All of the data should be repeated exactly; pictures are not part of the copy.

---+---

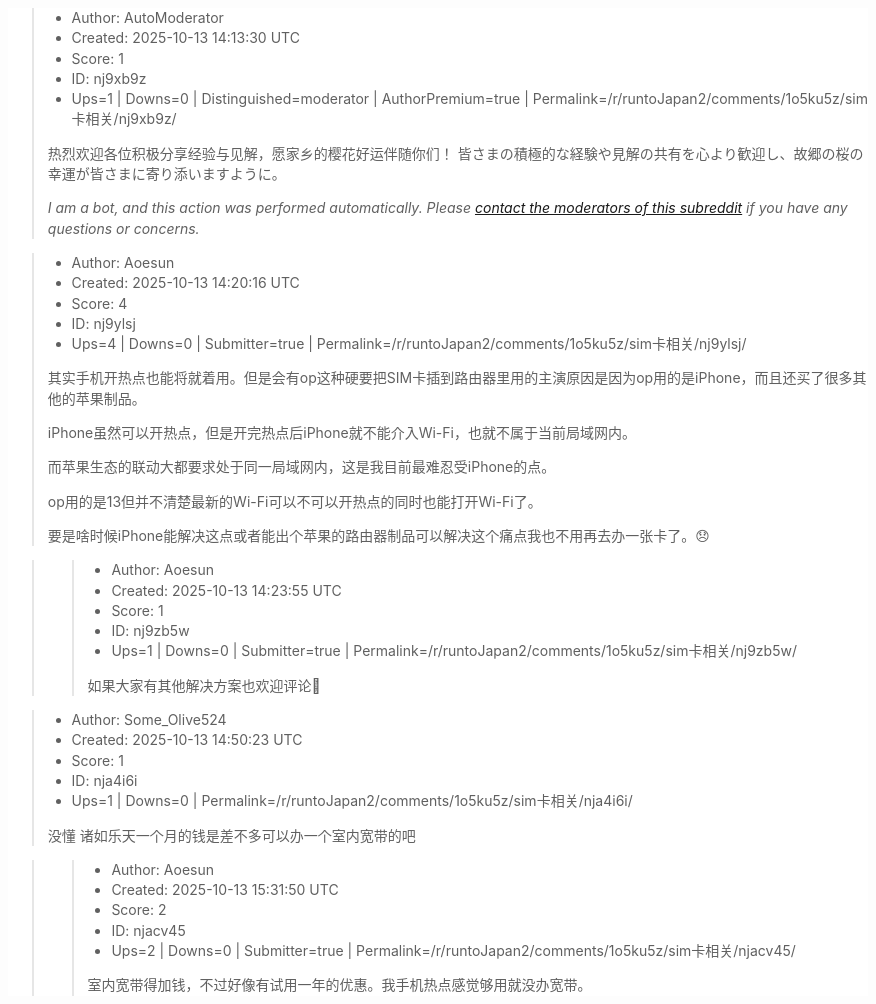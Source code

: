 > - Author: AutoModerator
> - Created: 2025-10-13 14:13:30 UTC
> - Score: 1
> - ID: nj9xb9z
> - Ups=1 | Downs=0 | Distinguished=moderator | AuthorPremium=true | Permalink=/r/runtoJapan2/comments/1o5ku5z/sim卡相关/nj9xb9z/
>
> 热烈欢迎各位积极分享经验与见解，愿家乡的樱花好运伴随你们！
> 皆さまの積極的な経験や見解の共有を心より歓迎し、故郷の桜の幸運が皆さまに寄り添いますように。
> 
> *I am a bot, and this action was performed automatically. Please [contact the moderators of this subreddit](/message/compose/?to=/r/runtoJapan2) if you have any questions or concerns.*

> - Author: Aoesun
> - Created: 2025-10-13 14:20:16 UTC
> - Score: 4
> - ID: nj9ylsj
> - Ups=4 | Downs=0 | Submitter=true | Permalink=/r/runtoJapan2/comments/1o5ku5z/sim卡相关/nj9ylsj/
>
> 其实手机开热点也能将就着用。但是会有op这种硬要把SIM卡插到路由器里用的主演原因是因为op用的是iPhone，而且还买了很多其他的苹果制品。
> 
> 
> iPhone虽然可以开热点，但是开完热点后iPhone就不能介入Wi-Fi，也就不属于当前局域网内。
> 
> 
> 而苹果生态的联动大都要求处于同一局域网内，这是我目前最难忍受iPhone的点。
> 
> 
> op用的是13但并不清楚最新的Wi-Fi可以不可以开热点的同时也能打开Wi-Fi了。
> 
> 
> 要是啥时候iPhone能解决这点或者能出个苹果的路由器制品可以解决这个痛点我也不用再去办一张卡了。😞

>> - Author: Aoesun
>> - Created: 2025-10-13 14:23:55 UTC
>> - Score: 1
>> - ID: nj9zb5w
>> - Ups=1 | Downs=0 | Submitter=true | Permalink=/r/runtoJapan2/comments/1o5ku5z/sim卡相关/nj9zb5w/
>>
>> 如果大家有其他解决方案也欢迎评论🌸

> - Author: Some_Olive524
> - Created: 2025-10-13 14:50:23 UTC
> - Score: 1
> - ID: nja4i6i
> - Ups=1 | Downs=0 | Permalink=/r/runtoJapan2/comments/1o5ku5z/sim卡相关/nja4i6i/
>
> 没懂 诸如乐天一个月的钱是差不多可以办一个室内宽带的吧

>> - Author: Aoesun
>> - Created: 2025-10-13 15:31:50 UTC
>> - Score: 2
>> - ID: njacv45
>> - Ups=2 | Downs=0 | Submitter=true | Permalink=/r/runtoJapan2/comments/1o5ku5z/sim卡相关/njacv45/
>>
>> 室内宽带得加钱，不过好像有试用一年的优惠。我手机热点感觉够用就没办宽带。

---+---

> **Response below**
Source code

: > - Author: AutoModerator
> - Created: 2025-10-13 14:13:30 UTC
> - Score: 1
> - ID: nj9xb9z
> - Ups=1 | Downs=0 | Distinguished=moderator | AuthorPremium=true | Permalink=/r/runtoJapan2/comments/1o5ku5z/sim卡相关/nj9xb9z/
>
> 热烈欢迎各位积极分享经验与见解，愿家乡的樱花好运伴随你们！
> 皆さまの積極的な経験や見解の共有を心より歓迎し、故郷の桜の幸運が皆さまに寄り添いますように。
> 
> *I am a bot, and this action was performed automatically. Please [contact the moderators of this subreddit](/message/compose/?to=/r/runtoJapan2) if you have any questions or concerns.*

> - Author: Aoesun
> - Created: 2025-10-13 14:20:16 UTC
> - Score: 4
> - ID: nj9ylsj
> - Ups=4 | Downs=0 | Submitter=true | Permalink=/r/runtoJapan2/comments/1o5ku5z/sim卡相关/nj9ylsj/
>
> 其实手机开热点也能将就着用。但是会有op这种硬要把SIM卡插到路由器里用的主演原因是因为op用的是iPhone，而且还买了很多其他的苹果制品。
> 
> 
> iPhone虽然可以开热点，但是开完热点后iPhone就不能介入Wi-Fi，也就不属于当前局域网内。
> 
> 
> 而苹果生态的联动大都要求处于同一局域网内，这是我目前最难忍受iPhone的点。
> 
> 
> op用的是13但并不清楚最新的Wi-Fi可以不可以开热点的同时也能打开Wi-Fi了。
> 
> 
> 要是啥时候iPhone能解决这点或者能出个苹果的路由器制品可以解决这个痛点我也不用再去办一张卡了。😞

>> - Author: Aoesun
>> - Created: 2025-10-13 14:23:55 UTC
>> - Score: 1
>> - ID: nj9zb5w
>> - Ups=1 | Downs=0 | Submitter=true | Permalink=/r/runtoJapan2/comments/1o5ku5z/sim卡相关/nj9zb5w/
>>
>> 如果大家有其他解决方案也欢迎评论🌸

> - Author: Some_Olive524
> - Created: 2025-10-13 14:50:23 UTC
> - Score: 1
> - ID: nja4i6i
> - Ups=1 | Downs=0 | Permalink=/r/runtoJapan2/comments/1o5ku5z/sim卡相关/nja4i6i/
>
> 没懂 诸如乐天一个月的钱是差不多可以办一个室内宽带的吧

>> - Author: Aoesun
>> - Created: 2025-10-13 15:31:50 UTC
>> - Score: 2
>> - ID: njacv45
>> - Ups=2 | Downs=0 | Submitter=true | Permalink=/r/runtoJapan2/comments/1o5ku5z/sim卡相关/njacv45/
>>
>> 室内宽带得加钱，不过好像有试用一年的优惠。我手机热点感觉够用就没办宽带。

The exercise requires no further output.